Comb the records below for the string "Thymeleafテンプレートエンジン" and copy each line where it turns up.

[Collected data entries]

________________

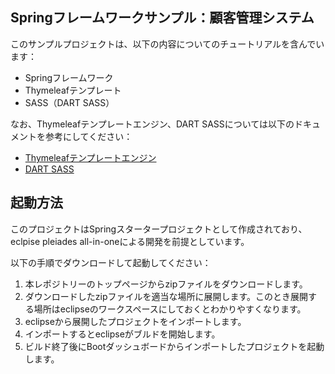 Springフレームワークサンプル：顧客管理システム
-----------------------------------------------

このサンプルプロジェクトは、以下の内容についてのチュートリアルを含んでいます：

   - Springフレームワーク
   - Thymeleafテンプレート
   - SASS（DART SASS）

なお、Thymeleafテンプレートエンジン、DART SASSについては以下のドキュメントを参考にしてください：

  - [Thymeleafテンプレートエンジン](http://www.thymeleaf.org)
  - [DART SASS](https://sass-lang.com/dart-sass/)


起動方法
-----------------------------------------------

このプロジェクトはSpringスタータープロジェクトとして作成されており、eclpise pleiades all-in-oneによる開発を前提としています。

以下の手順でダウンロードして起動してください：

  1. 本レポジトリーのトップページからzipファイルをダウンロードします。
  2. ダウンロードしたzipファイルを適当な場所に展開します。このとき展開する場所はeclipseのワークスペースにしておくとわかりやすくなります。
  3. eclipseから展開したプロジェクトをインポートします。
  4. インポートするとeclipseがブルドを開始します。
  5. ビルド終了後にBootダッシュボードからインポートしたプロジェクトを起動します。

________________

■ Result of the exercise ■
なお、Thymeleafテンプレートエンジン、DART SASSについては以下のドキュメントを参考にしてください：
  - [Thymeleafテンプレートエンジン](http://www.thymeleaf.org)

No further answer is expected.